**Exercise objective**
Could you restate all of the records exactly, leaving out the pictures?

──────── Extracted information ────────

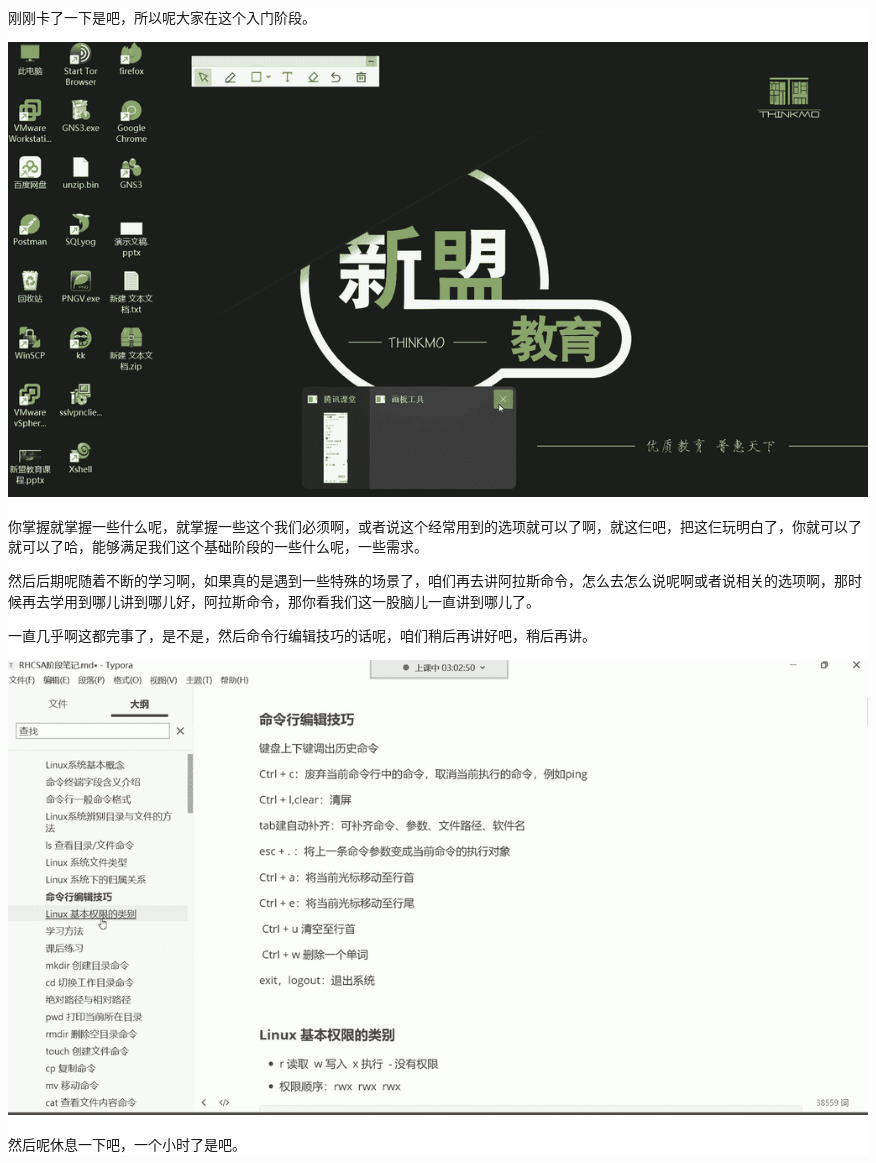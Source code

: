 刚刚卡了一下是吧，所以呢大家在这个入门阶段。

![](img/7aae55088773456ef1e5daa8de088eea_154.png)

你掌握就掌握一些什么呢，就掌握一些这个我们必须啊，或者说这个经常用到的选项就可以了啊，就这仨吧，把这仨玩明白了，你就可以了就可以了哈，能够满足我们这个基础阶段的一些什么呢，一些需求。

然后后期呢随着不断的学习啊，如果真的是遇到一些特殊的场景了，咱们再去讲阿拉斯命令，怎么去怎么说呢啊或者说相关的选项啊，那时候再去学用到哪儿讲到哪儿好，阿拉斯命令，那你看我们这一股脑儿一直讲到哪儿了。

一直几乎啊这都完事了，是不是，然后命令行编辑技巧的话呢，咱们稍后再讲好吧，稍后再讲。

![](img/7aae55088773456ef1e5daa8de088eea_156.png)

然后呢休息一下吧，一个小时了是吧。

────────

**Answer section**
Source code

: 刚刚卡了一下是吧，所以呢大家在这个入门阶段。

![](img/7aae55088773456ef1e5daa8de088eea_154.png)

你掌握就掌握一些什么呢，就掌握一些这个我们必须啊，或者说这个经常用到的选项就可以了啊，就这仨吧，把这仨玩明白了，你就可以了就可以了哈，能够满足我们这个基础阶段的一些什么呢，一些需求。

然后后期呢随着不断的学习啊，如果真的是遇到一些特殊的场景了，咱们再去讲阿拉斯命令，怎么去怎么说呢啊或者说相关的选项啊，那时候再去学用到哪儿讲到哪儿好，阿拉斯命令，那你看我们这一股脑儿一直讲到哪儿了。

一直几乎啊这都完事了，是不是，然后命令行编辑技巧的话呢，咱们稍后再讲好吧，稍后再讲。

![](img/7aae55088773456ef1e5daa8de088eea_156.png)

然后呢休息一下吧，一个小时了是吧。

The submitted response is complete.